Add label pair functionality to contrastive loss function by jackculpepper · Pull Request #1278 · BVLC/caffe

jackculpepper · 2014-10-14T20:36:06Z

This PR adds functionality to the contrastive loss function.

Now, in addition to being able to pass a 1/0 label that specifies similar or dissimilar pairs, you can pass in two labels, and similarity will be calculated on the fly.

I do this by keeping another buffer, similar_, which is computed at feed-forward time.

This is useful, for example, if you want to combine a contrastive loss function with a soft-max loss, or if you want to use the same data loaders for both siamese or N-way classification networks.

The way I'm doing it does add a slight bit of additional overhead, but I think it's negligible.

If you hook up only one label, the 1/0 behavior still happens.

I also added a check to make sure there are either 3 or 4 bottom blobs.

shelhamer · 2014-10-14T20:40:42Z

Nice generalization -- could you add another model to the siamese network example that makes use of this new feature?

jackculpepper · 2014-10-15T18:56:54Z

These lines:

here, here, here, and here

..should they be .gpu_data() instead of .cpu_data()?

No.

(Removed my earlier comments to prevent someone from reading this and getting confused.)

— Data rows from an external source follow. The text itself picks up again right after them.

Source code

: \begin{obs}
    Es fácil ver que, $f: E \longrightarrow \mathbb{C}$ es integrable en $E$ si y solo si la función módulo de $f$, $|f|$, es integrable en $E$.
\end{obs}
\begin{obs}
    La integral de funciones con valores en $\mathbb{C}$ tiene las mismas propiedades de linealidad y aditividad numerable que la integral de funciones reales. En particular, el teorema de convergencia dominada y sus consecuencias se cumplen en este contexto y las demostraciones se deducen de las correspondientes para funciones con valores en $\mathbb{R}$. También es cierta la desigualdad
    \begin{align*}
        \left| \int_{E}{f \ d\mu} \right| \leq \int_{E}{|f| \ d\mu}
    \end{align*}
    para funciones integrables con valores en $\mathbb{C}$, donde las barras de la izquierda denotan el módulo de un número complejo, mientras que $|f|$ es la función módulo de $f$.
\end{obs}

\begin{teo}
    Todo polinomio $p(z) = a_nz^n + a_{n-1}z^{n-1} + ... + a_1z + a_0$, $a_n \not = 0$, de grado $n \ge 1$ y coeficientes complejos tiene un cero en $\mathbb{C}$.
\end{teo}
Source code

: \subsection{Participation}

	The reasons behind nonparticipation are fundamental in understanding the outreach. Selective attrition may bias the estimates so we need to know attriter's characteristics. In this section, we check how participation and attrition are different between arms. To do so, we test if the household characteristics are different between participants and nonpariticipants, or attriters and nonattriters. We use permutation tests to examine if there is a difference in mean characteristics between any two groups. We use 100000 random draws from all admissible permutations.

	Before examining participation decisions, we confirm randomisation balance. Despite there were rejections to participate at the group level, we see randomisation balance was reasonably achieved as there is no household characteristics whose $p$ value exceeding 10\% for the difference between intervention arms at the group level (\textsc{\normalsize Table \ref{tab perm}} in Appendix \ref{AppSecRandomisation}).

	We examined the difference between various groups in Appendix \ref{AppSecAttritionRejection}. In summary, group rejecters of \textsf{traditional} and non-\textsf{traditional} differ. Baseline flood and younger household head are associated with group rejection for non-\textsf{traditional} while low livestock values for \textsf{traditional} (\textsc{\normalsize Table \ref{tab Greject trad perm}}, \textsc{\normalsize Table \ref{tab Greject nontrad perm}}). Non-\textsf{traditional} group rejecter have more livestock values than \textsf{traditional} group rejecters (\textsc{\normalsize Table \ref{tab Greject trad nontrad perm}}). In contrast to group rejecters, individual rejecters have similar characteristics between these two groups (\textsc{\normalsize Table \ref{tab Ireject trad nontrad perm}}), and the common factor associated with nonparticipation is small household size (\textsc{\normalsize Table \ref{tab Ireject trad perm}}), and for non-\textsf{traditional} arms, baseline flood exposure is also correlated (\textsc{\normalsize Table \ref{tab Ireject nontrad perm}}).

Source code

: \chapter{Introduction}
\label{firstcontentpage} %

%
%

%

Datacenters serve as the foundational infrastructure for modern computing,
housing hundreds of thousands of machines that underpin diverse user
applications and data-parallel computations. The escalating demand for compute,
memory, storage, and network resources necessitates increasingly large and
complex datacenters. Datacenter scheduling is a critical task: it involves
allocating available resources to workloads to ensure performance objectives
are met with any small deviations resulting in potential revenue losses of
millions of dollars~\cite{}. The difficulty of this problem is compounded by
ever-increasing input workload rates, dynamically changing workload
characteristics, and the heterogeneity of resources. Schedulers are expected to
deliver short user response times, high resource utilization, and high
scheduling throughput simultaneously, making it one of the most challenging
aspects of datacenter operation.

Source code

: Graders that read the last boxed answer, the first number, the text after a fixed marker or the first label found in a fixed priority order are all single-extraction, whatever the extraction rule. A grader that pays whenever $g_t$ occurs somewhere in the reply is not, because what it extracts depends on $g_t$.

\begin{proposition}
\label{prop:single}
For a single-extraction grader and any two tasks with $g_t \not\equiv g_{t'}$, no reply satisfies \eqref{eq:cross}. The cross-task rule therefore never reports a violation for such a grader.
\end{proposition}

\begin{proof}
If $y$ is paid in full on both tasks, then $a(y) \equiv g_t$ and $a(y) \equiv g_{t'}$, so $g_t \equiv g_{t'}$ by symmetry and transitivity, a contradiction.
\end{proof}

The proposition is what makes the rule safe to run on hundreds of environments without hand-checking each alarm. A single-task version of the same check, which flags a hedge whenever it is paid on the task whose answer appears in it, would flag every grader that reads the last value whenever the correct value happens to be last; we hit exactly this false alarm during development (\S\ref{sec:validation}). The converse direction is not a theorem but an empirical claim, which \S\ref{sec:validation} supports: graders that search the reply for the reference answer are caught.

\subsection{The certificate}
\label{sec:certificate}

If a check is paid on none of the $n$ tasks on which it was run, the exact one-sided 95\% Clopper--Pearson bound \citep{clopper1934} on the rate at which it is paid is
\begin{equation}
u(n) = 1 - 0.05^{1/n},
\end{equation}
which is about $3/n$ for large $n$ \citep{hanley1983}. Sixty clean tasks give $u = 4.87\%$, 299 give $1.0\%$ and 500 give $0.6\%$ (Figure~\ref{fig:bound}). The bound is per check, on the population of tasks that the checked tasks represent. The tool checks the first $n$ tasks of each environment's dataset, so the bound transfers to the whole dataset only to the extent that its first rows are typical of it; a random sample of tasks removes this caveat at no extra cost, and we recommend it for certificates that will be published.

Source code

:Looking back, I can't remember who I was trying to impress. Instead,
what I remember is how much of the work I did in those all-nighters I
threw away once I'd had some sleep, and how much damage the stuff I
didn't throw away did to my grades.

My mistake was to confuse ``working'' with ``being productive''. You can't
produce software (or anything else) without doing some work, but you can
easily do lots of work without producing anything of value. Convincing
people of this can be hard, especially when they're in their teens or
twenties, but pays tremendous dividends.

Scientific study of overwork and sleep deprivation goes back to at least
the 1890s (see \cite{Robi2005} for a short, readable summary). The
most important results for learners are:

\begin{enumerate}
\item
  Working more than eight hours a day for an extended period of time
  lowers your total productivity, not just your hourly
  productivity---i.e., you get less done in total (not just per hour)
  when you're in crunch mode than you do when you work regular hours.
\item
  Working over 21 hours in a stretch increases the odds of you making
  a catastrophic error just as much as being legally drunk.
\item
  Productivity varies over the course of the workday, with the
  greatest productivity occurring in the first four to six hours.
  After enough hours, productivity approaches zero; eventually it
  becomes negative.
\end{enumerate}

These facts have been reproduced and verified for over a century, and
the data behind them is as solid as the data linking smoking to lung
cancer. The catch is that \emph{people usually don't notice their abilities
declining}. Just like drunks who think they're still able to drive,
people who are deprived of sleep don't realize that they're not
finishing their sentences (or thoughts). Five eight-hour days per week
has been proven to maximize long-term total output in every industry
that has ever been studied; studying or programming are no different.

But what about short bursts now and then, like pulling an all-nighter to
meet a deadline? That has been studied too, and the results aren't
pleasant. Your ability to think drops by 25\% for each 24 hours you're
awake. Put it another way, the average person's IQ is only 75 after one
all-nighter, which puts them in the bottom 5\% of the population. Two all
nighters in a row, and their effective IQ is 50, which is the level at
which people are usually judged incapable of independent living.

jeffdonahue · 2014-10-15T19:01:01Z

The code you linked is correct; using gpu_data instead would cause a segfault. gpu_data can only be read/written inside of a GPU kernel; all those examples (or at least the first two I checked) have immediate read/writes of the data from the host code and thus need to use cpu_data.

jackculpepper · 2014-10-15T19:51:20Z

Heh..yeah. Thanks. Forgot my brain this morning.

changes include code to generated shared png files based storage current setup should give roughly the same performance as before seems to achieve approximately the same performance could 'shuffle' in image_data_layer to generate extra train pairs

jackculpepper · 2014-10-16T21:41:13Z

Here's a comparison on the MNIST "siamese" test error between the dev branch, and this branch with shuffle either off or on. When you turn it on, each epoch has a different same/not same pairing.

Note that the test set is identical for "shuffle" and "no shuffle" but different for "dev" (different random pairing). This may be why "no shuffle" does worse than "dev".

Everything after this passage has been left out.